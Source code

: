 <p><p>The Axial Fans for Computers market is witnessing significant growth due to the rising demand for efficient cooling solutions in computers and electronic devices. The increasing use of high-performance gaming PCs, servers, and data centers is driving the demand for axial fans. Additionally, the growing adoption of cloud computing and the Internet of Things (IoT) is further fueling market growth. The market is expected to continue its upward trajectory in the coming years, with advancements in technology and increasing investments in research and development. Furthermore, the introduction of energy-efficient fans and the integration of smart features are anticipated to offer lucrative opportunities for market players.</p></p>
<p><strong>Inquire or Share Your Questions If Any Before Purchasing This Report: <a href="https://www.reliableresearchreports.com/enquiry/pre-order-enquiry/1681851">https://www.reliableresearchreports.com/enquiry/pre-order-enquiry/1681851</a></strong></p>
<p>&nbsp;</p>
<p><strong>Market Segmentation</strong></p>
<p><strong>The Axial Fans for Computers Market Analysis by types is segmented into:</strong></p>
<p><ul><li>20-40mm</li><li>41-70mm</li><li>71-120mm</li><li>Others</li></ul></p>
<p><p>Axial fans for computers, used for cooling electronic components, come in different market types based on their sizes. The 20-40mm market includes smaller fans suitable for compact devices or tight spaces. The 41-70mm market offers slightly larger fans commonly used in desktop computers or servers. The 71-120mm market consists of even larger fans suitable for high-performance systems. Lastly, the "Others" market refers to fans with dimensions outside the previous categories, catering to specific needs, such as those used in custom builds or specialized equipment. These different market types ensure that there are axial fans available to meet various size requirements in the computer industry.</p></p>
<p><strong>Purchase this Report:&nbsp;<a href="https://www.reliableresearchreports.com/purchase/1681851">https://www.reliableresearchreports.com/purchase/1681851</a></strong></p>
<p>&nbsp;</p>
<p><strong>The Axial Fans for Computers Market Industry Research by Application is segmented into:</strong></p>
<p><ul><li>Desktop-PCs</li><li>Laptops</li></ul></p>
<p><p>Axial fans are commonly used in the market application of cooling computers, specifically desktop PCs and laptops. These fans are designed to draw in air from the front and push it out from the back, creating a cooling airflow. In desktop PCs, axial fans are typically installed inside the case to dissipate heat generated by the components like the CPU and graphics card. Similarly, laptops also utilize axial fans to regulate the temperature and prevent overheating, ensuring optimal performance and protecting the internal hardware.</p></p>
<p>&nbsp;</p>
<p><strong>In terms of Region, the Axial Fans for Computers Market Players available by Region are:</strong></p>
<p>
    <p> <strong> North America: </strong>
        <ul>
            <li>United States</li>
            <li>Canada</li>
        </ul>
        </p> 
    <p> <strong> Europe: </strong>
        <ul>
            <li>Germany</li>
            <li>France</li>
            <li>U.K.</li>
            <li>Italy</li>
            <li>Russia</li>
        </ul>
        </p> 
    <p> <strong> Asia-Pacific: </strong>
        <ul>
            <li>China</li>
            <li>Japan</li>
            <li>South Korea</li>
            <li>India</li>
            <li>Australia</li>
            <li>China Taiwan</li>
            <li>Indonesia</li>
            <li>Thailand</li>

◇ ◇ ◇ ◇

> WORK ORDER
Set down every entry once more, exactly as it was written above.

> RESULT OF THE EXERCISE
Source code

: <p><p>The Axial Fans for Computers market is witnessing significant growth due to the rising demand for efficient cooling solutions in computers and electronic devices. The increasing use of high-performance gaming PCs, servers, and data centers is driving the demand for axial fans. Additionally, the growing adoption of cloud computing and the Internet of Things (IoT) is further fueling market growth. The market is expected to continue its upward trajectory in the coming years, with advancements in technology and increasing investments in research and development. Furthermore, the introduction of energy-efficient fans and the integration of smart features are anticipated to offer lucrative opportunities for market players.</p></p>
<p><strong>Inquire or Share Your Questions If Any Before Purchasing This Report: <a href="https://www.reliableresearchreports.com/enquiry/pre-order-enquiry/1681851">https://www.reliableresearchreports.com/enquiry/pre-order-enquiry/1681851</a></strong></p>
<p>&nbsp;</p>
<p><strong>Market Segmentation</strong></p>
<p><strong>The Axial Fans for Computers Market Analysis by types is segmented into:</strong></p>
<p><ul><li>20-40mm</li><li>41-70mm</li><li>71-120mm</li><li>Others</li></ul></p>
<p><p>Axial fans for computers, used for cooling electronic components, come in different market types based on their sizes. The 20-40mm market includes smaller fans suitable for compact devices or tight spaces. The 41-70mm market offers slightly larger fans commonly used in desktop computers or servers. The 71-120mm market consists of even larger fans suitable for high-performance systems. Lastly, the "Others" market refers to fans with dimensions outside the previous categories, catering to specific needs, such as those used in custom builds or specialized equipment. These different market types ensure that there are axial fans available to meet various size requirements in the computer industry.</p></p>
<p><strong>Purchase this Report:&nbsp;<a href="https://www.reliableresearchreports.com/purchase/1681851">https://www.reliableresearchreports.com/purchase/1681851</a></strong></p>
<p>&nbsp;</p>
<p><strong>The Axial Fans for Computers Market Industry Research by Application is segmented into:</strong></p>
<p><ul><li>Desktop-PCs</li><li>Laptops</li></ul></p>
<p><p>Axial fans are commonly used in the market application of cooling computers, specifically desktop PCs and laptops. These fans are designed to draw in air from the front and push it out from the back, creating a cooling airflow. In desktop PCs, axial fans are typically installed inside the case to dissipate heat generated by the components like the CPU and graphics card. Similarly, laptops also utilize axial fans to regulate the temperature and prevent overheating, ensuring optimal performance and protecting the internal hardware.</p></p>
<p>&nbsp;</p>
<p><strong>In terms of Region, the Axial Fans for Computers Market Players available by Region are:</strong></p>
<p>
    <p> <strong> North America: </strong>
        <ul>
            <li>United States</li>
            <li>Canada</li>
        </ul>
        </p> 
    <p> <strong> Europe: </strong>
        <ul>
            <li>Germany</li>
            <li>France</li>
            <li>U.K.</li>
            <li>Italy</li>
            <li>Russia</li>
        </ul>
        </p> 
    <p> <strong> Asia-Pacific: </strong>
        <ul>
            <li>China</li>
            <li>Japan</li>
            <li>South Korea</li>
            <li>India</li>
            <li>Australia</li>
            <li>China Taiwan</li>
            <li>Indonesia</li>
            <li>Thailand</li>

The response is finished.